There's no telling how much it helps a playwright to know that a professional and resourceful theater will stick with him (or her) through thick and thin. Keith Reddin and the South Coast Repertory have thrown in together with "Life and Limb" and "Rum and Coke," plays that have gone on to enjoy runs elsewhere. Reddin is back Tuesday with yet another new work, "The Highest Standard of Living."

SCR has adopted a policy of not discussing originals in any detail before their unveiling, in an effort to head off any critical preconceptions. "Highest Standard" is about an American man who studies Russian, goes to Russia, then returns to find some parallels with life at home, and that's all anybody's saying about that--for now.

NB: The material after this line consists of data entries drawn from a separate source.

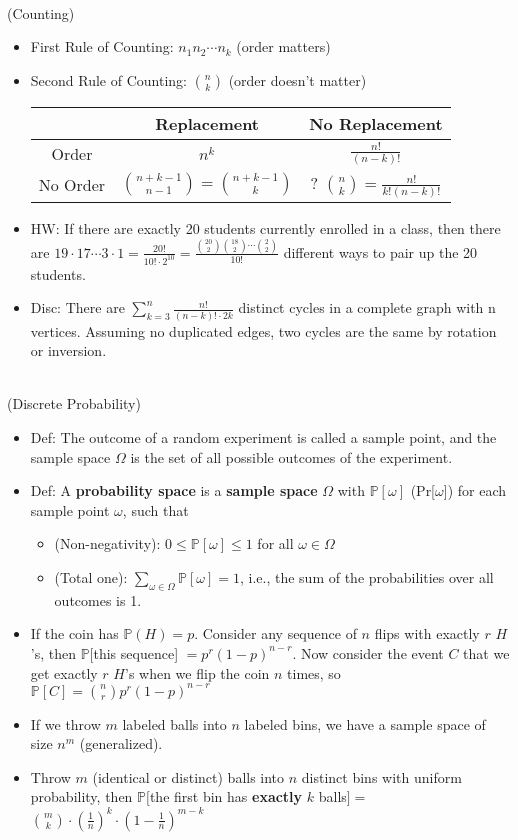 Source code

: \documentclass{article}
\begin{document}
 \\
(Counting)
\begin{itemize}
	\item First Rule of Counting: $n_1n_2\cdots n_k$ (order matters)
	\item Second Rule of Counting: $\binom{n}{k}$ (order doesn't matter)
\begin{center}
	\begin{tabular}{ |c|c|c| } 
 	\hline
 	 & Replacement & No Replacement \\
 	\hline
 	Order & $n^k$ & $\frac{n!}{(n-k)!}$ \\
 	\hline
 	No Order & $\binom{n+k-1}{n-1} = \binom{n+k-1}{k}$ & ? $\binom{n}{k} = \frac{n!}{k!(n-k)!}$ \\ 
 	\hline
	\end{tabular}
\end{center}
	\item HW: If there are exactly 20 students currently enrolled in a class, then there are $19\cdot17\cdots3\cdot1 = \frac{20!}{10!\cdot2^{10}} = \frac{\binom{20}{2}\binom{18}{2}\cdots\binom{2}{2}} {10!}$ different ways to pair up the 20 students.
	\item Disc: There are $\sum\limits_{k=3}^n \frac{n!}{(n-k)!\cdot2k}$ distinct cycles in a complete graph with n vertices. Assuming no duplicated edges, two cycles are the same by rotation or inversion.
\end{itemize}

 \\
(Discrete Probability)
\begin{itemize}
	\item Def: The outcome of a random experiment is called a sample point, and the sample space $\Omega$ is the set of all possible outcomes of the experiment.
	\item Def: A \textbf{probability space} is a \textbf{sample space} $\Omega$ with $\mathbb{P}[\omega]$ (Pr[$\omega$]) for each sample point $\omega$, such that
	\begin{itemize}
		\item (Non-negativity): $0\leq\mathbb{P}[\omega]\leq1$ for all $\omega\in\Omega$
		\item (Total one): $\sum\limits_{\omega\in\Omega} \mathbb{P}[\omega] = 1$, i.e., the sum of the probabilities over all outcomes is 1.
	\end{itemize}
	\item If the coin has $\mathbb{P}(H) = p$. Consider any sequence of $n$ flips with exactly $r$ $H$'s, then $\mathbb{P}$[this sequence] $= p^r (1-p)^{n-r}$. Now consider the event $C$ that we get exactly $r$ $H$’s when we flip the coin $n$ times, so $\mathbb{P}[C] = \binom{n}{r} p^r (1-p)^{n-r}$
	\item If we throw $m$ labeled balls into $n$ labeled bins, we have a sample space of size $n^m$ (generalized).
	\item Throw $m$ (identical or distinct) balls into $n$ distinct bins with uniform probability, then $\mathbb{P}[$the first bin has \textbf{exactly} $k$ balls$]=$ $\binom{m}{k}\cdot(\frac{1}{n})^k\cdot (1-\frac{1}{n})^{m-k}$
\end{itemize}
\end{document}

"Keith's plays are very imaginative, kinetic works with an off-center slant," said David Emmes, who directs. "This one deals with government and personal paranoia. Its satiric invention and its concerns are very close to our concerns. Keith's background as an actor leads him to understand the theatrical situation, and how to make the dramatic moment work.

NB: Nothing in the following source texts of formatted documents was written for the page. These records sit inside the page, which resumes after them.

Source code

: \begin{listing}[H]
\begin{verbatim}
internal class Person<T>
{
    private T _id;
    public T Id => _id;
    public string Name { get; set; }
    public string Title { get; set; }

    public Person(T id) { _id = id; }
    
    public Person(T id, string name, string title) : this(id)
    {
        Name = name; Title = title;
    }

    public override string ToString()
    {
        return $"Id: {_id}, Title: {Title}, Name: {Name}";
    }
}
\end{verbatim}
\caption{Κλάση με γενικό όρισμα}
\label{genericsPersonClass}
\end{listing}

"There are 20 characters in this play, which is large for a new work, or for a new work by Keith, anyway. But I think that's one of the advantages of knowing he has a place like this to work in. Unlike so many writers who have to worry about being produced, he isn't restricted to a two-actor, one-set play. Some things have gotten easier over the years at SCR because we've built a staff. The hard part, and the thing that keeps this theater vital, is our commitment to the work."

To this day, nobody--including its creators--quite knows what a Duck's Breath is supposed to represent in the worldly scheme of things (maybe the whole idea is very Zen), but the Duck's Breath Mystery Theatre has for a number of years now not only kept a satirical ear to the ground, but has managed to bring us some richly self-contained characters and ideas, such as "Doctor Science" and the bilious, acid-tongued social critic Ian Shoales, to whom rock 'n' roll is as apt a metaphor for world affairs as anything.

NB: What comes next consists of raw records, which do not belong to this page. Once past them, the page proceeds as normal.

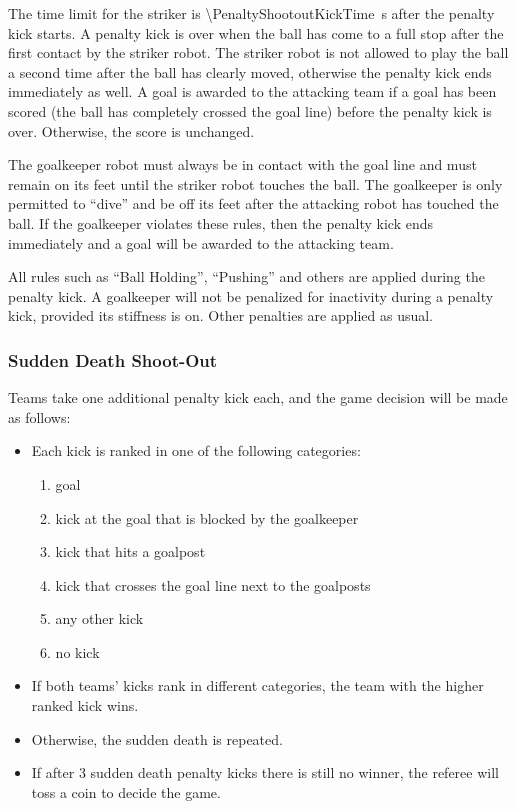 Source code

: The time limit for the striker is \qty{\PenaltyShootoutKickTime}{\second} after the penalty kick starts.
A penalty kick is over when the ball has come to a full stop after the first contact by the striker robot.
The striker robot is not allowed to play the ball a second time after the ball has clearly moved, otherwise the penalty kick ends immediately as well.
A goal is awarded to the attacking team if a goal has been scored (\ie the ball has completely crossed the goal line) before the penalty kick is over.
Otherwise, the score is unchanged.

The goalkeeper robot must always be in contact with the goal line and must remain on its feet until the striker robot touches the ball.
The goalkeeper is only permitted to ``dive'' and be off its feet after the attacking robot has touched the ball.
If the goalkeeper violates these rules, then the penalty kick ends immediately and a goal will be awarded to the attacking team.

All rules such as ``Ball Holding'', ``Pushing'' and others are applied during the penalty kick.
A goalkeeper will not be penalized for inactivity during a penalty kick, provided its stiffness is on.
Other penalties are applied as usual.

\subsubsection{Sudden Death Shoot-Out}
\label{sec:sudden_death_shoot_out}

Teams take one additional penalty kick each, and the game decision will be made as follows:
\begin{itemize}
  \item Each kick is ranked in one of the following categories:
  \begin{enumerate}
    \item goal
    \item kick at the goal that is blocked by the goalkeeper
    \item kick that hits a goalpost
    \item kick that crosses the goal line next to the goalposts
    \item any other kick
    \item no kick
  \end{enumerate}
  \item If both teams' kicks rank in different categories, the team with the higher ranked kick wins.
  \item Otherwise, the sudden death is repeated.
  \item If after 3 sudden death penalty kicks there is still no winner, the referee will toss a coin to decide the game.
\end{itemize}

"Doctor Science" (Dan Coffey) has a book out and an upcoming TV special on public television. Shoales (Merle Kessler) has been a regular on National Public Radio's "All Things Considered" and has appeared on "Nightline" when Ted Koppel is looking for more answers than he's already heard (Shoales also has a tape cassette and a book out, the latter of which has sold well enough to earn Kessler a publisher's invitation to do another).

Kessler is in town to work on the upcoming Jay Leno special on NBC-TV, and the group is with him to do one of its last live appearances Friday night at At My Place in Santa Monica before it goes on sabbatical in order to make a movie.

"We don't do impressions or follow the headlines too closely," Kessler said. "Instead we try to create self-contained little worlds or situations set up by a host. This time Leon Martel's Rowdy Gaines, a cross between Rupert Murdoch and Gene Autry, will entertain the audience during a hostile corporate takeover. We'll have our live dog act and our theater parody, in addition to Congo Bob, African mercenary-turned-stand-up comic; Deal Blisterproof, a Paul Harvey-type editorial commentator, who pushes his own vitamins; and 'Captain Kangaroo's' Bunny Rabbit, a show-biz bunny who's bitter abut how his career has gone. I guess we're doing 75% new material. The theme we seem to be settling on right now is how everyone is a huckster."

Lest the curse of the Duck's Breath (which is said to be redolent of the smell of minnows) befall the writer of this column, let it be added that Bill Allard rounds out the quartet.